The Billiard-Marker’s Yarn [poem by Edmund Fisher]

[Editor: This poem by Edmund Fisher was published in The Bulletin Reciter, 1901.]

The Billiard-Marker’s Yarn.

It was the billiard-marker of the Gin and Cloves Hotel —
A sandy man, with tender feet, no doubt you know him well —
Who told this simple story, in his plain, straightforward way,
Of the disappointed shepherds and the lamb who went astray.
“The meanest skunk,” said Thomas (that’s the worthy marker’s name),
“As ever came in here to play a dirty sneakin’ game,
Was a swell we called ‘the Kernel’ — a tollollish breed of bloke.
Who never said ’Good-day’ but what he’d offer one a smoke.

“You must know this ’ere Kernel used to lounge about the room,
A-talking of his ’orses, and his kerridges, an’ groom ;
He didn’t sport no joolrey except a slap-up ring,
And if we had a pool he’d drop his shillings like a king.

“Three months or so I’d know’d ’im, when I put it to the chaps,
As the Kernel might be good to work a swindle on, perhaps ;
For he give me the impression that he fancied he’d a show
To hold his own at billiards with old Chorley Clitheroe.

“Old Chor — there ain’t his equal for puttin’ through a toff —
Had been ’avin’ friendly games with Mr. Kernel on and off;
And when the Kernel beat him, then the old ’un used to kid
As he hadn’t got no nerve for playin’ billiards like he did.
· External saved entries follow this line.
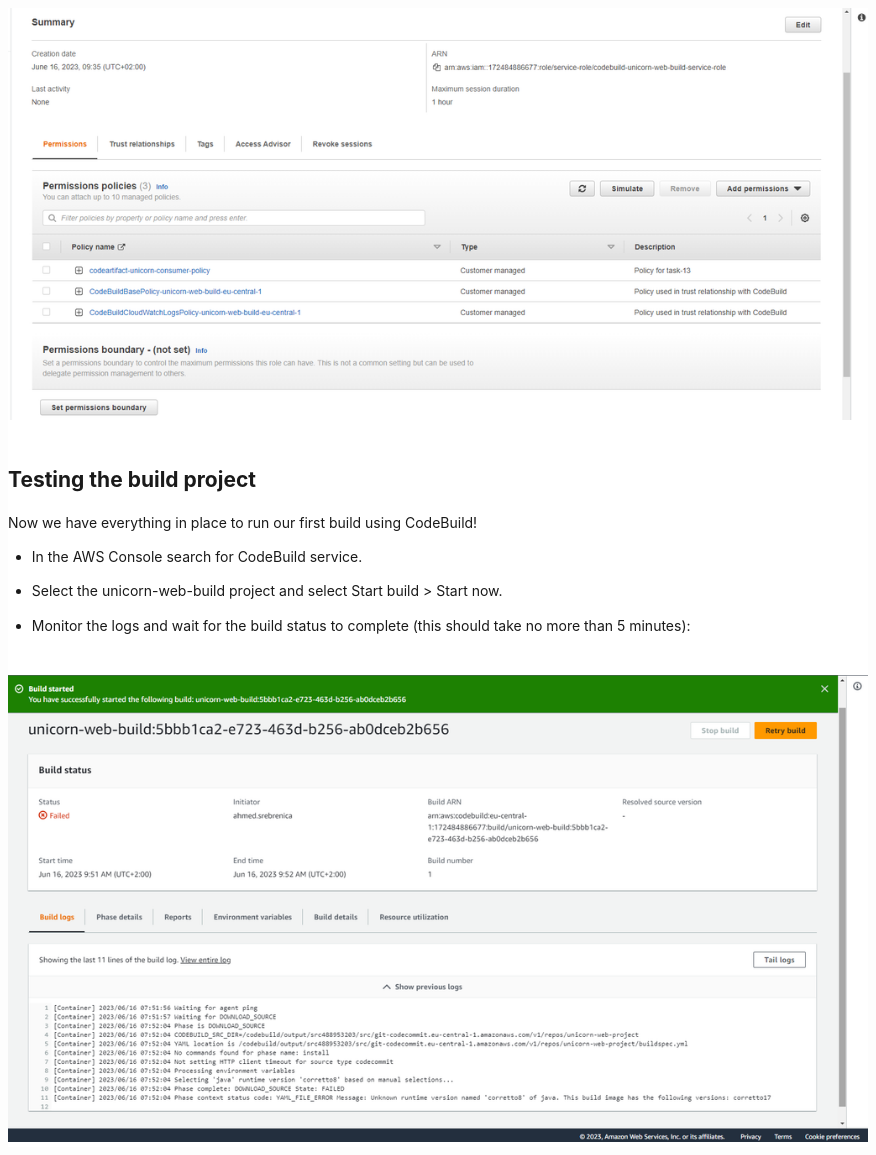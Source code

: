 ![all-permission-policies](screenshots/41-all-permission-policies.png)
#

## Testing the build project

Now we have everything in place to run our first build using CodeBuild!

- In the AWS Console search for CodeBuild service.

- Select the unicorn-web-build project and select Start build > Start now.

- Monitor the logs and wait for the build status to complete (this should take no more than 5 minutes):
#
![first-build-errors](screenshots/42-first-build-errors.png)
#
“So the boys they sit and watch ’em, O ! so quiet and subdood,
And remark, in stagey whispers, as the Kernel was ‘too good,’
And how he seemed a gentleman wot was n’t up to snuff,
Or else he ’d land old Chorley for a tidy lump o’ stuff.
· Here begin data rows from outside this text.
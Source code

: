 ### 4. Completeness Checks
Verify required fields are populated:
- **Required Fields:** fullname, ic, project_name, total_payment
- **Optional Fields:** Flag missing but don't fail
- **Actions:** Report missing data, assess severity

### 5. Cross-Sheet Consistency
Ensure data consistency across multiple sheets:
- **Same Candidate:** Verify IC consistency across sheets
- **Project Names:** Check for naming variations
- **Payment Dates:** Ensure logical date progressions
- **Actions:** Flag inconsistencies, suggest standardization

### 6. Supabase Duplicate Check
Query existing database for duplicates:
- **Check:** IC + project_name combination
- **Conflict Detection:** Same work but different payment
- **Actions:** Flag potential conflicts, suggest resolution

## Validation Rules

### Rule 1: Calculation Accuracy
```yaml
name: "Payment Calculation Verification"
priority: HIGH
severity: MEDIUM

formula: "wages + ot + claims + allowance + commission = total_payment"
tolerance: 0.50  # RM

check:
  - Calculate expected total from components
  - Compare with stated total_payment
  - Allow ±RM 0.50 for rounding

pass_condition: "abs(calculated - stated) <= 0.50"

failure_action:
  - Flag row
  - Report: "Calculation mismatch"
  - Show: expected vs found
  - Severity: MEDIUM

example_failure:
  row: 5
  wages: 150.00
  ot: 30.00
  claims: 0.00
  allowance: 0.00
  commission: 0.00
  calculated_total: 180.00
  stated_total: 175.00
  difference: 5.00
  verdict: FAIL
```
“But the Kernel did n’t seem to want to have no money down ;
At first the most he played for was a modest ’arf-a-crown ;
And when the game was over, let him win or let him lose.
He was sure to ask the company to order in their booze.

“Yer can’t make brass by drinking — we was almost in despair
Of gettin’ at our juggins with the ’igh and mighty air —
When at last he says to Chorley : ‘Will you play me for a stake ?’
And Chorley, after kiddin’, said he would — for ‘friendship’s sake.’

“A ‘level thousand up’ for fifty sovereigns was the game ;
Old Chor. put down his ‘pony’ and the Kernel did the same ;
A doctor held the money and was chose as referee,
And the boys rolled up next night the bloomin’ sacrifice to see.

“We brought up Ikey Gizzard (’im they call the Golden Dook)
And several other chaps as makes a ready-money book,
And if we loored the Kernel and his party on to bet
We was promised ’arf the sugar what the layers was to get.

“The Kernel had a crowd of toffs to come and see him play;
They backed him for their tenners, when they heard what we ’d to say
Before the game commenced ; and when he got in front of Chor.
By thirty points, or so — we made ’em back ’im for some more.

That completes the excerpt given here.